Stanislav Loska

Personal information
- Born: 21 June 1968 (age 58) Ostrava, Czech Republic

Sport
- Sport: Para alpine skiing
- Disability class: LW6/8

Medal record
Paralympic Games
| Bronze medal – third place | 1994 Lillehammer | Slalom LW6/8 |

= Stanislav Loska =

Czech alpine skier (born 1968)

Stanislav Loska (/cs/; born 21 June 1968) is a veteran on the Czech paralympic team, competing in alpine skiing. The 2010 Winter Paralympics in Vancouver were his fifth Paralympic Games. At the 1994 Winter Paralympics in Lillehammer he won the bronze medal in slalom. He won the same medal in the world championship in Lech in Austria. At the 1998 Winter Paralympics in Nagano he placed fourth and fifth. In the world championships in Anzère he won the bronze medal in the slalom and an invitation to the 2002 Winter Paralympic Games in Salt Lake City.

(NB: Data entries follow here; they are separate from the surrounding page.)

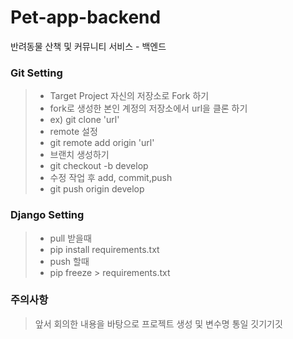# Pet-app-backend
반려동물 산책 및 커뮤니티 서비스 - 백엔드




### Git Setting
> * Target Project 자신의 저장소로 Fork 하기
> * fork로 생성한 본인 계정의 저장소에서 url을 클론 하기
> * ex) git clone 'url'
> * remote 설정
> * git remote add origin 'url'
> * 브랜치 생성하기
> * git checkout -b develop
> * 수정 작업 후 add, commit,push
> * git push origin develop
### Django Setting
> * pull 받을때
> * pip install requirements.txt
> * push 할때
> * pip freeze > requirements.txt

### 주의사항
> 앞서 회의한 내용을 바탕으로 프로젝트 생성 및 변수명 통일
> 깃기기깃
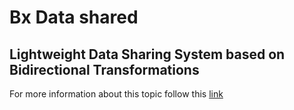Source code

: # Bx Data shared
## Lightweight Data Sharing System based on Bidirectional Transformations
For more information about this topic follow this [link](https://github.com/AdrienDuchene/Bx_data_shared/tree/master/Example)

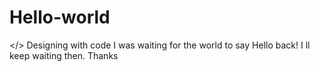 # Hello-world
</>
Designing with code
I was waiting for the world to say Hello back!
I ll keep waiting then.
Thanks 
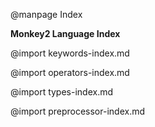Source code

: @manpage Index

**Monkey2 Language Index**

@import keywords-index.md

@import operators-index.md

@import types-index.md

@import preprocessor-index.md

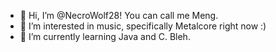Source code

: - 👋 Hi, I’m @NecroWolf28! You can call me Meng.
- 👀 I’m interested in music, specifically Metalcore right now :)
- 🌱 I’m currently learning Java and C. Bleh.

<!---
NecroWolf28/NecroWolf28 is a ✨ special ✨ repository because its `README.md` (this file) appears on your GitHub profile.
You can click the Preview link to take a look at your changes.
--->
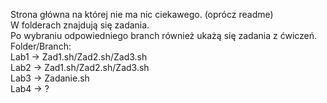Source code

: Strona główna na której nie ma nic ciekawego. (oprócz readme) </br>
W folderach znajdują się zadania. </br>
Po wybraniu odpowiedniego branch również ukażą się zadania z ćwiczeń. </br>
Folder/Branch: </br>
Lab1 -> Zad1.sh/Zad2.sh/Zad3.sh </br>
Lab2 -> Zad1.sh/Zad2.sh/Zad3.sh </br>
Lab3 -> Zadanie.sh </br>
Lab4 -> ? </br>
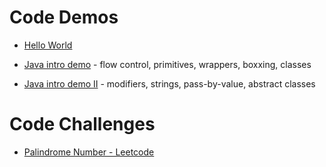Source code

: # Code Demos

 - [Hello World](./Hello%20World/)
 - [Java intro demo](./java-intro) - flow control, primitives, wrappers, boxxing, classes

 - [Java intro demo II](./java-intro-II) - modifiers, strings, pass-by-value, abstract classes

# Code Challenges
 - [Palindrome Number - Leetcode](./palindrome-number)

Stanislav Loska was born in Ostrava. He learned to ski as soon as he could stand. His coming ski career broke an accident in 1988. He studied in Brno the Faculty of Civil Engineering of the Brno University of Technology. He used to come back home by train through Přerov, where he had to wait until the locomotive was changed. One day it was changed earlier and Loska almost missed the train. He tried to jump into the accelerating train, but he fell under it and lost his left arm.